(Records from a collection)
┌──
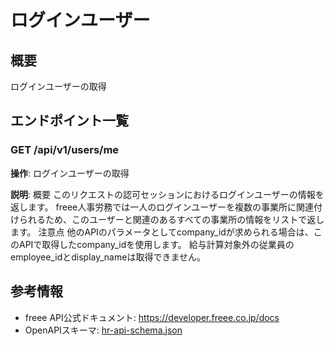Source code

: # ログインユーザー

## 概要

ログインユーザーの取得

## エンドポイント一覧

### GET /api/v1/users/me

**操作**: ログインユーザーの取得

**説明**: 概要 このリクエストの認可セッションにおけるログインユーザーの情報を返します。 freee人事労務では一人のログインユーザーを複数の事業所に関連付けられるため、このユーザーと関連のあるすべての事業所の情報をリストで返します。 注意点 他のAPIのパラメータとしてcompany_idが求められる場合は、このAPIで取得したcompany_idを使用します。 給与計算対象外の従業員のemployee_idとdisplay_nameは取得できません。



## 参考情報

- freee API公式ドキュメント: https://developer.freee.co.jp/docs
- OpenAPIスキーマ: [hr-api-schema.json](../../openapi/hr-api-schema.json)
└──
┌──
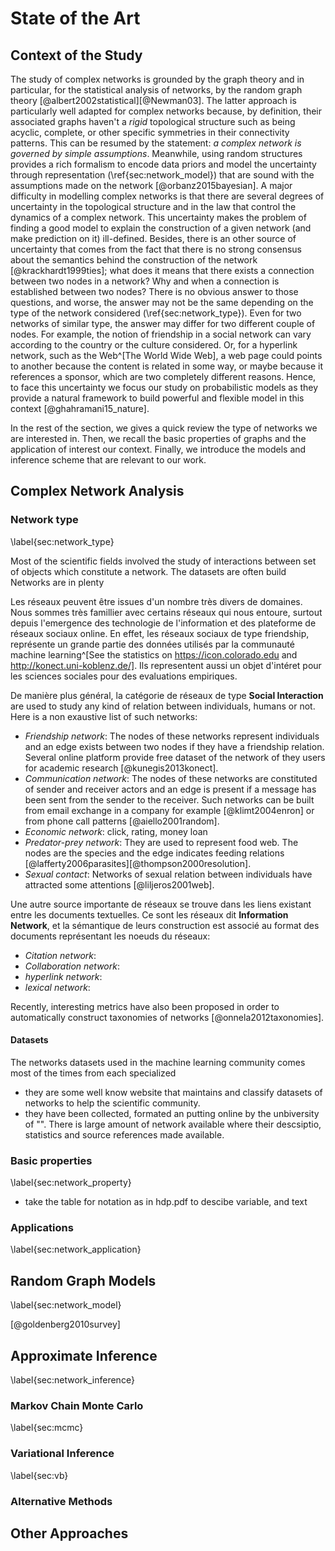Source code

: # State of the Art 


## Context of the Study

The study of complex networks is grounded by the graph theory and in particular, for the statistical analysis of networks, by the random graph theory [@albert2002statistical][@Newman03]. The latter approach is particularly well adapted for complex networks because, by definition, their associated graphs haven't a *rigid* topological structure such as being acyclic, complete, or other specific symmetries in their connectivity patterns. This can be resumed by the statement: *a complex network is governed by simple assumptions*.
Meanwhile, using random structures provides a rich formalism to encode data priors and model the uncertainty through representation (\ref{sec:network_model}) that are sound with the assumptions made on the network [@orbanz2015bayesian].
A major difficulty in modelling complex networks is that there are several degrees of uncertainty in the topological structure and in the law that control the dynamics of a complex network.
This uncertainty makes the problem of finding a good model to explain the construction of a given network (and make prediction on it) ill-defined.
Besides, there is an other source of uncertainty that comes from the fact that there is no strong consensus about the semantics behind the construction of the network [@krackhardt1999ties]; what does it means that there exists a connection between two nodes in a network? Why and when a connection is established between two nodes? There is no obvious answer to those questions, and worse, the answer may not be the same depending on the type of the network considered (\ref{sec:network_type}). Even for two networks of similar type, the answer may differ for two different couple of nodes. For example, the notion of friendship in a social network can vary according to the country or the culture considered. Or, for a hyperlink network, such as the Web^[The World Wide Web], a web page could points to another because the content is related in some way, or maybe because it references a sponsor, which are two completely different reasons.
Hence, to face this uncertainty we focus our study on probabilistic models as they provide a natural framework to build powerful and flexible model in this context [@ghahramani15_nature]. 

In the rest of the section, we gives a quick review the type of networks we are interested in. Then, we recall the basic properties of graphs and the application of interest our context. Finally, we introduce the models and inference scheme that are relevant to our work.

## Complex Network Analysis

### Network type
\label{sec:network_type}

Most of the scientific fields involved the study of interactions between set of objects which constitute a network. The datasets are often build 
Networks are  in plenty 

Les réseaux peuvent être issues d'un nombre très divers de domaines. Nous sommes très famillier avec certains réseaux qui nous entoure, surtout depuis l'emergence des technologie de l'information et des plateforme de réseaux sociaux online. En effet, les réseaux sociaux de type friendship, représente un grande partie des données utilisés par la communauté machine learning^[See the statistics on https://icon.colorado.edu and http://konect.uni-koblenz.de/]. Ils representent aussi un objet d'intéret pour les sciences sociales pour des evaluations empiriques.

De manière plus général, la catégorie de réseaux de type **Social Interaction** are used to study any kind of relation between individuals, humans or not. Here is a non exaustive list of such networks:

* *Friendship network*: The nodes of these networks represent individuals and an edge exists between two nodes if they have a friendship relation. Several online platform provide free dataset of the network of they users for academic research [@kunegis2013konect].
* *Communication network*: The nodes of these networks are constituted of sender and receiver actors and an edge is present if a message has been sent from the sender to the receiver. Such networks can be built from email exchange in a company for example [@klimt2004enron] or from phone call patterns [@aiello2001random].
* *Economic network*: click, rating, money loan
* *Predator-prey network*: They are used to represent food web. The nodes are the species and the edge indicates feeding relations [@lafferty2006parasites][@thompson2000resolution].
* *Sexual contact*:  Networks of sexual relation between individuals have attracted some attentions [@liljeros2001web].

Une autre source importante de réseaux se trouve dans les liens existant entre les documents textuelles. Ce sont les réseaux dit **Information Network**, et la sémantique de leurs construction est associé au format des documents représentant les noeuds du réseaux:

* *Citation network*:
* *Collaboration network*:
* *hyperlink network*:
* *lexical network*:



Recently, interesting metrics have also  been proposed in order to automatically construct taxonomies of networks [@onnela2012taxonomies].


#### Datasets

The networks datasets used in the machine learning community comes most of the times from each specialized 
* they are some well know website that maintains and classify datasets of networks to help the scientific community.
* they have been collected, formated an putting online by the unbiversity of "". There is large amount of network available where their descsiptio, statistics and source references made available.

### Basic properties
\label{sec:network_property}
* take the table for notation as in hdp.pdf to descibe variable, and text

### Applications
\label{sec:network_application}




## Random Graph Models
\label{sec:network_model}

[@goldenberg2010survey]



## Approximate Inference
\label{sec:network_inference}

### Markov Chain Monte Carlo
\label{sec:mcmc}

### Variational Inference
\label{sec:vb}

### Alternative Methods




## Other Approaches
└──
◆ **EXERCISE GOAL**:
Copy the entries above exactly, but only from the line holding "Meanwhile, using random" through the line holding "This uncertainty makes", both included.

◆ **TASK RESULT**:
Meanwhile, using random structures provides a rich formalism to encode data priors and model the uncertainty through representation (\ref{sec:network_model}) that are sound with the assumptions made on the network [@orbanz2015bayesian].
A major difficulty in modelling complex networks is that there are several degrees of uncertainty in the topological structure and in the law that control the dynamics of a complex network.
This uncertainty makes the problem of finding a good model to explain the construction of a given network (and make prediction on it) ill-defined.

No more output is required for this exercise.